Wherever "characters" appears in a line of the listing, that line should be returned.
************
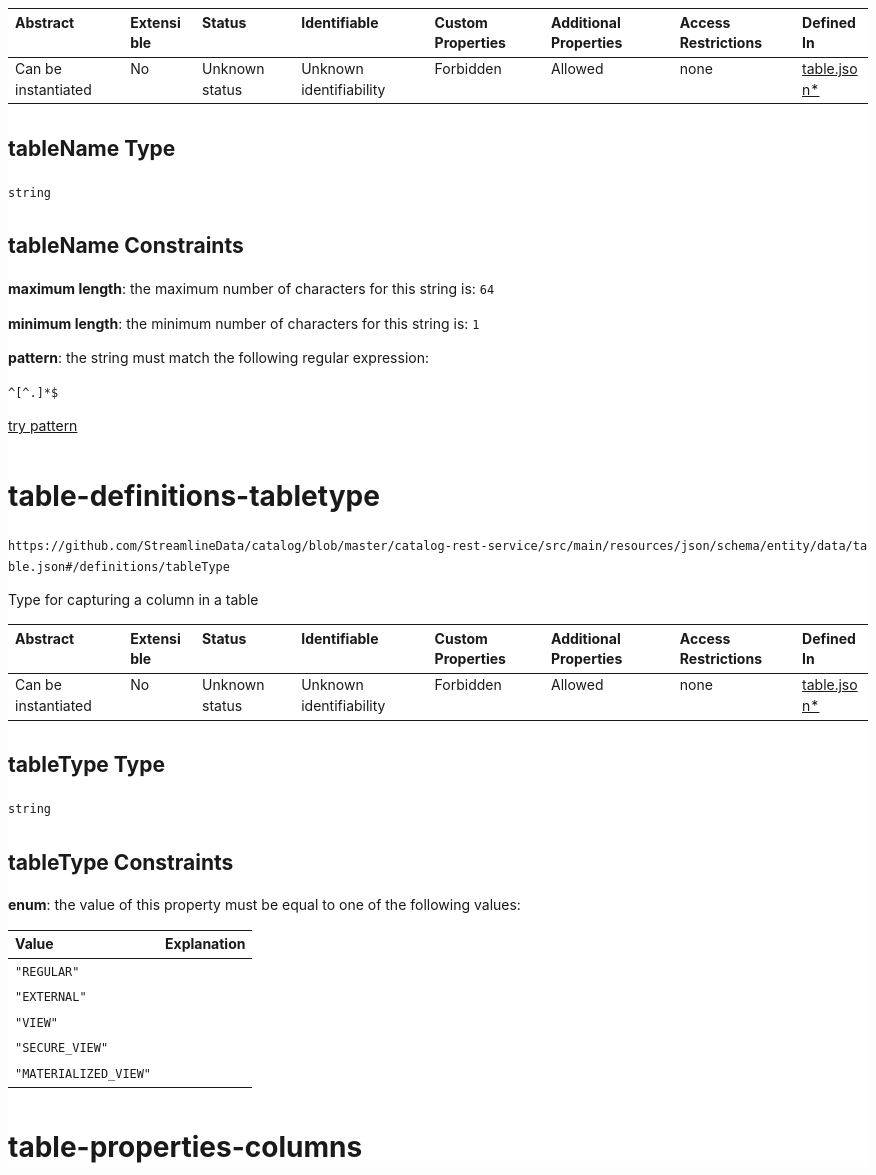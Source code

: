| Abstract            | Extensible | Status         | Identifiable            | Custom Properties | Additional Properties | Access Restrictions | Defined In                                                             |
| :------------------ | :--------- | :------------- | :---------------------- | :---------------- | :-------------------- | :------------------ | :--------------------------------------------------------------------- |
| Can be instantiated | No         | Unknown status | Unknown identifiability | Forbidden         | Allowed               | none                | [table.json*](../https://github.com/StreamlineData/catalog/blob/master/catalog-rest-service/src/main/resources/json/schema/entity/data/table.json "open original schema") |

## tableName Type

`string`

## tableName Constraints

**maximum length**: the maximum number of characters for this string is: `64`

**minimum length**: the minimum number of characters for this string is: `1`

**pattern**: the string must match the following regular expression: 

```regexp
^[^.]*$
```

[try pattern](https://regexr.com/?expression=%5E%5B%5E.%5D\*%24 "try regular expression with regexr.com")
# table-definitions-tabletype

```txt
https://github.com/StreamlineData/catalog/blob/master/catalog-rest-service/src/main/resources/json/schema/entity/data/table.json#/definitions/tableType
```

Type for capturing a column in a table

| Abstract            | Extensible | Status         | Identifiable            | Custom Properties | Additional Properties | Access Restrictions | Defined In                                                             |
| :------------------ | :--------- | :------------- | :---------------------- | :---------------- | :-------------------- | :------------------ | :--------------------------------------------------------------------- |
| Can be instantiated | No         | Unknown status | Unknown identifiability | Forbidden         | Allowed               | none                | [table.json*](../https://github.com/StreamlineData/catalog/blob/master/catalog-rest-service/src/main/resources/json/schema/entity/data/table.json "open original schema") |

## tableType Type

`string`

## tableType Constraints

**enum**: the value of this property must be equal to one of the following values:

| Value                 | Explanation |
| :-------------------- | :---------- |
| `"REGULAR"`           |             |
| `"EXTERNAL"`          |             |
| `"VIEW"`              |             |
| `"SECURE_VIEW"`       |             |
| `"MATERIALIZED_VIEW"` |             |
# table-properties-columns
************
■ RESULT ■
**maximum length**: the maximum number of characters for this string is: `64`
**minimum length**: the minimum number of characters for this string is: `1`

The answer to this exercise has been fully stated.